マネジメントの奥義は「自己開示」にあり? 熱烈虎ファンの愛され上司が取っていた手法

マネジメントのひとつの課題として、「上司と部下の距離感」について考える人は多いのではないでしょうか。

今の若い世代は「飲ミュニケーション」を好まない、上司と仕事以外では関わりたくない、そのような傾向がある中で、上司として適切な距離感のもとに親しみを持ってもらうにはどうすれば良いのか。

筆者が会社員時代にお世話になった、ある上司の話をご紹介します。

「片思い上司」と「仮面部下」!?

龍谷大学が2022年3月に公表した上司と部下のコミュニケーションについての調査結果によると、上司と部下の関係にはこのような傾向が見られるといいます(図1)。

図1:上司と部下の関係にみられる傾向

うなずける傾向でしょうか。

この調査では、職場の上司や部下に「ギャップを感じているか」との問いに、部下の 51.6%、上司の 44.8%が「とても感じている」「やや感じている」と回答しています。その理由は以下の通りです(図2)。

図2:上司と部下が感じているギャップ

なお、お互いが何を考えているかわからない、という割合は上司・部下ともに高い水準にあります(図3)。

図3:上司・部下の互いへの理解

しかし「相手を理解したい」と考えている割合は上司の方が多いこともわかります。 この傾向を龍谷大学は、冒頭のように「片思い上司と仮面部下」と表現しているわけです。言い得て妙かもしれません。

熱烈虎ファンの上司の思い出

さて、筆者が会社員のとき、上からも下からも愛される名物部長がいました。

彼の特徴は「明確さ」と「自己開示」です。

彼の部下になったとき、部内ではGoogleカレンダーを利用して全員の予定を共有していました。
そして最初にそれを見た時、筆者は吹き出しそうになりました。

というのは、彼が熱烈な阪神ファンであることは知っていましたが、彼は阪神戦の予定を全て公開カレンダーに書き込んでいたのです。

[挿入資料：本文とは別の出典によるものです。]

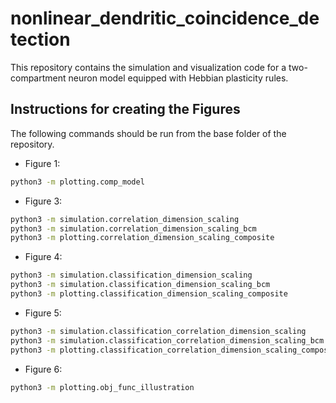 # nonlinear_dendritic_coincidence_detection

This repository contains the simulation and visualization code for a two-compartment neuron model
equipped with Hebbian plasticity rules.

## Instructions for creating the Figures

The following commands should be run from the base folder of the repository.

* Figure 1: 
```sh
python3 -m plotting.comp_model
```
* Figure 3:
```sh
python3 -m simulation.correlation_dimension_scaling
python3 -m simulation.correlation_dimension_scaling_bcm
python3 -m plotting.correlation_dimension_scaling_composite
```
* Figure 4:
```sh
python3 -m simulation.classification_dimension_scaling
python3 -m simulation.classification_dimension_scaling_bcm
python3 -m plotting.classification_dimension_scaling_composite
```
* Figure 5:
```sh
python3 -m simulation.classification_correlation_dimension_scaling
python3 -m simulation.classification_correlation_dimension_scaling_bcm
python3 -m plotting.classification_correlation_dimension_scaling_composite
```
* Figure 6:
```sh
python3 -m plotting.obj_func_illustration
```
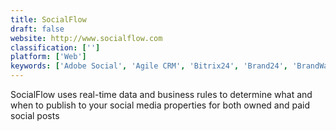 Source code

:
 ```yaml
---
title: SocialFlow
draft: false 
website: http://www.socialflow.com
classification: ['']
platform: ['Web']
keywords: ['Adobe Social', 'Agile CRM', 'Bitrix24', 'Brand24', 'BrandWatch', 'Buffer', 'Ceros', 'Falcon.io', 'HootSuite', 'Justuno', 'Kontentino', 'NUVI', 'NetX', 'NiceJob', 'Onehub', 'Sprinklr', 'TapClicks', 'Vanilla Forums']
---
```

SocialFlow uses real-time data and business rules to determine what and when to publish to your social media properties for both owned and paid social posts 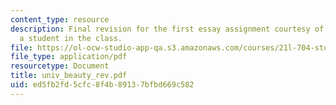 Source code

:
 ```yaml
---
content_type: resource
description: Final revision for the first essay assignment courtesy of Jonathan Blum,
  a student in the class.
file: https://ol-ocw-studio-app-qa.s3.amazonaws.com/courses/21l-704-studies-in-poetry-british-poetry-and-the-sciences-of-the-mind-fall-2004/ed5fb2fd5cfc8f4b89137bfbd669c582_univ_beauty_rev.pdf
file_type: application/pdf
resourcetype: Document
title: univ_beauty_rev.pdf
uid: ed5fb2fd-5cfc-8f4b-8913-7bfbd669c582
---
```

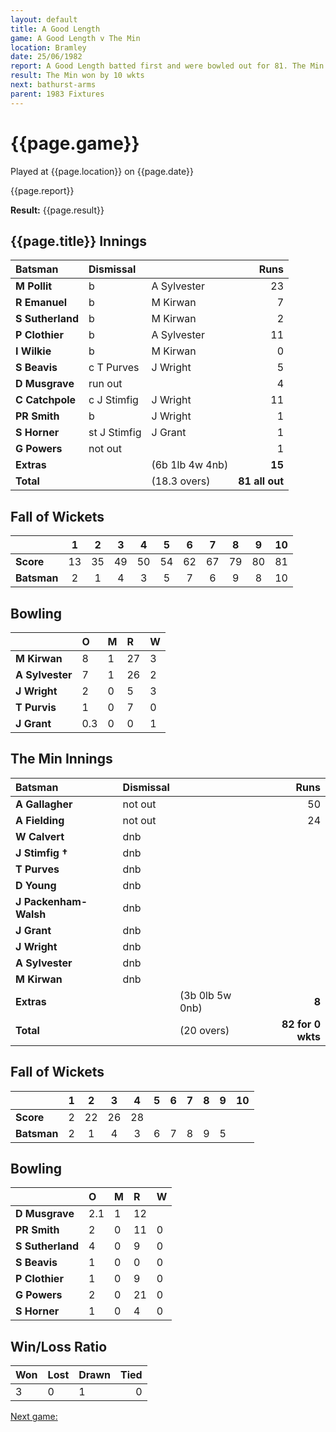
```yaml
---
layout: default
title: A Good Length
game: A Good Length v The Min
location: Bramley
date: 25/06/1982
report: A Good Length batted first and were bowled out for 81. The Min knocked off the runs without losing a wicket. 
result: The Min won by 10 wkts
next: bathurst-arms
parent: 1983 Fixtures
---
```


# {{page.game}}

Played at {{page.location}} on {{page.date}}

{{page.report}}

**Result:** {{page.result}}

## {{page.title}} Innings

| Batsman | Dismissal |  | Runs |
|:---|:---|---|---:|
| **M Pollit** | b | A Sylvester | 23 | 
| **R Emanuel** | b | M Kirwan | 7 | 
| **S Sutherland** | b | M Kirwan | 2 | 
| **P Clothier** | b | A Sylvester | 11 | 
| **I Wilkie** | b | M Kirwan | 0 | 
| **S Beavis** | c T Purves | J Wright | 5 | 
| **D Musgrave** | run out | | 4 | 
| **C Catchpole** | c J Stimfig | J Wright | 11 | 
| **PR Smith** | b | J Wright | 1 | 
| **S Horner** | st J Stimfig | J Grant | 1 | 
| **G Powers** | not out | | 1 | 
| **Extras** | | (6b 1lb 4w 4nb) | **15** | 
| **Total** | | (18.3 overs) | **81 all out** | 

## Fall of Wickets

| | 1 | 2 | 3 | 4 | 5 | 6 | 7 | 8 | 9 | 10 |
|---|:---:|:---:|:---:|:---:|:---:|:---:|:---:|:---:|:---:|:---:|
| **Score** | 13 | 35 | 49 | 50 | 54 | 62 | 67 | 79 | 80 | 81 | 
| **Batsman** | 2 | 1 | 4 | 3 | 5 | 7 | 6 | 9 | 8 | 10 | 

## Bowling

| | O | M | R | W |
|---|:---|:---|:---|:---|
| **M Kirwan** | 8 | 1 | 27 | 3 | 
| **A Sylvester** | 7 | 1 | 26 | 2 | 
| **J Wright** | 2 | 0 | 5 | 3 | 
| **T Purvis** | 1 | 0 | 7 | 0 | 
| **J Grant** | 0.3 | 0 | 0 | 1 | 

## The Min Innings

| Batsman | Dismissal |  | Runs |
|:---|:---|---|---:|
| **A Gallagher** | not out | | 50 | 
| **A Fielding** | not out | | 24 | 
| **W Calvert** | dnb | | | 
| **J Stimfig &#8224;** | dnb | | | 
| **T Purves** | dnb |  | | 
| **D Young** | dnb | | | 
| **J Packenham-Walsh** | dnb | | | 
| **J Grant** | dnb | | | 
| **J Wright** | dnb | | | 
| **A Sylvester** | dnb | | | 
| **M Kirwan** | dnb | | | 
| **Extras** | | (3b 0lb 5w 0nb) | **8** | 
| **Total** | | (20 overs) | **82 for 0 wkts** | 

## Fall of Wickets

| | 1 | 2 | 3 | 4 | 5 | 6 | 7 | 8 | 9 | 10 |
|---|:---:|:---:|:---:|:---:|:---:|:---:|:---:|:---:|:---:|:---:|
| **Score** | 2 | 22 | 26 | 28 | | | | | | | 
| **Batsman** | 2 | 1 | 4 | 3 | 6 | 7 | 8 | 9 | 5 | | 

## Bowling

| | O | M | R | W |
|---|:---|:---|:---|:---|
| **D Musgrave** | 2.1 | 1 | 12 |  | 
| **PR Smith** | 2 | 0 | 11 | 0 | 
| **S Sutherland** | 4 | 0 | 9 | 0 | 
| **S Beavis** | 1 | 0 | 0 | 0 | 
| **P Clothier** | 1 | 0 | 9 | 0 | 
| **G Powers** | 2 | 0 | 21 | 0 | 
| **S Horner** | 1 | 0 | 4 | 0 | 

## Win/Loss Ratio

| Won | Lost | Drawn | Tied |
|:---|:---|:---|---:|
| 3 | 0 | 1 | 0 |

[Next game:]({{page.next}})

そして、定時になると「解散!」と宣言する人でした。もちろん仕事が残っていれば続けても構いません。
そして、阪神戦がある日は18時になると堂々とテレビをつけて観戦を始めます(周囲に配慮して無音ではありましたが)。さらに神宮球場に行く時は、定時と同時にユニフォームに着替えて、すたこらさっさと職場を出ていくのです。

野球観戦だけでなく多趣味な人で、演劇や落語を見に行く予定まで共有カレンダーに書き込んでいました。

彼はこれをわざとやっていたのだと筆者は感じています。
というのも、まず、管理職が自ら定時を守ることで部下は気楽になります。また、昨夜何をしていたかがわかるため、翌朝、部下から話題を切り出しやすいのです。

そして、仕事でも意思決定がはっきりしている人でした。理由も簡潔に話すのです。ですから部下としては「誰かに忖度して曖昧なことを言っているのではないか」という憶測をせずに済むのです。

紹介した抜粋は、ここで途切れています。